-- Exercise brief --
Go over the records and copy every line with the string "destination".

Source texts of formatted documents:
————————

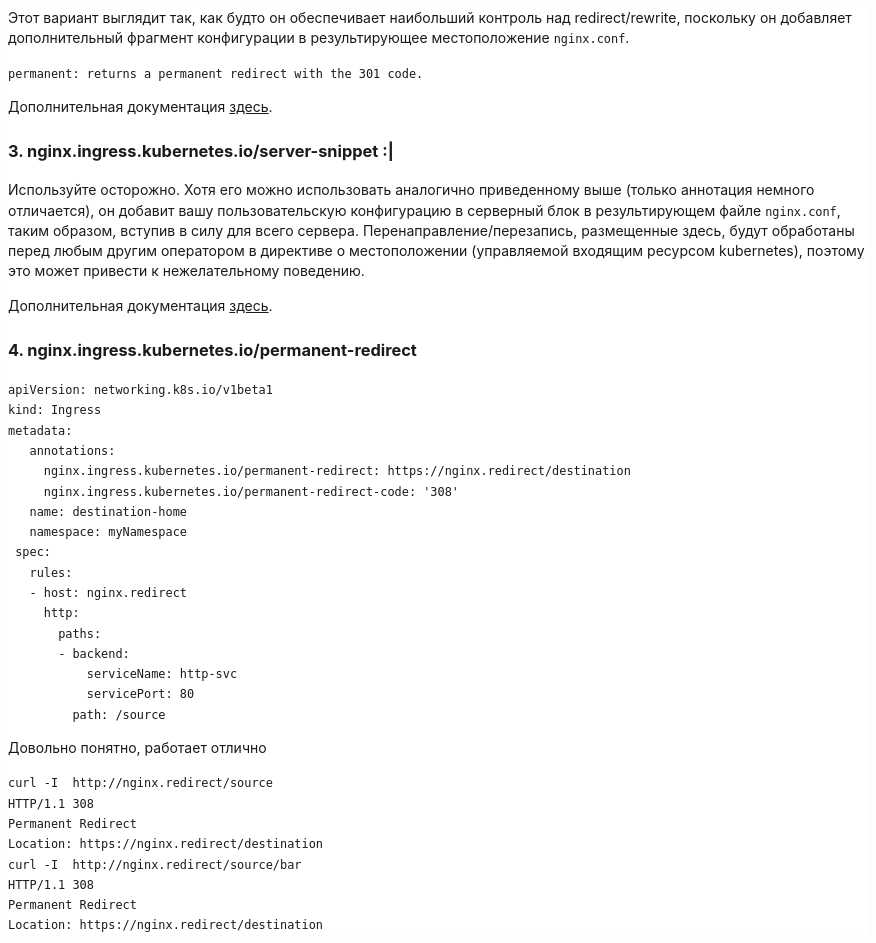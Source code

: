 

Этот вариант выглядит так, как будто он обеспечивает наибольший контроль над redirect/rewrite, поскольку он добавляет дополнительный фрагмент конфигурации в результирующее местоположение `nginx.conf`.

```
permanent: returns a permanent redirect with the 301 code.
```



Дополнительная документация [здесь](https://kubernetes.github.io/ingress-nginx/user-guide/nginx-configuration/annotations/#configuration-snippet).

### 3. nginx.ingress.kubernetes.io/server-snippet :|

Используйте осторожно. Хотя его можно использовать аналогично приведенному выше (только аннотация немного отличается), он добавит вашу пользовательскую конфигурацию в серверный блок в результирующем файле `nginx.conf`, таким образом, вступив в силу для всего сервера. Перенаправление/перезапись, размещенные здесь, будут обработаны перед любым другим оператором в директиве о местоположении (управляемой входящим ресурсом kubernetes), поэтому это может привести к нежелательному поведению.

Дополнительная документация [здесь](https://kubernetes.github.io/ingress-nginx/user-guide/nginx-configuration/annotations/#server-snippet).

### 4. nginx.ingress.kubernetes.io/permanent-redirect

```
apiVersion: networking.k8s.io/v1beta1
kind: Ingress
metadata:
   annotations:
     nginx.ingress.kubernetes.io/permanent-redirect: https://nginx.redirect/destination
     nginx.ingress.kubernetes.io/permanent-redirect-code: '308'
   name: destination-home
   namespace: myNamespace
 spec:
   rules:
   - host: nginx.redirect
     http:
       paths:
       - backend:
           serviceName: http-svc
           servicePort: 80
         path: /source
```



Довольно понятно, работает отлично

```
curl -I  http://nginx.redirect/source
HTTP/1.1 308 
Permanent Redirect 
Location: https://nginx.redirect/destination
curl -I  http://nginx.redirect/source/bar 
HTTP/1.1 308 
Permanent Redirect 
Location: https://nginx.redirect/destination
```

————————

-- Output of the task --
     nginx.ingress.kubernetes.io/permanent-redirect: https://nginx.redirect/destination
   name: destination-home
Location: https://nginx.redirect/destination
Location: https://nginx.redirect/destination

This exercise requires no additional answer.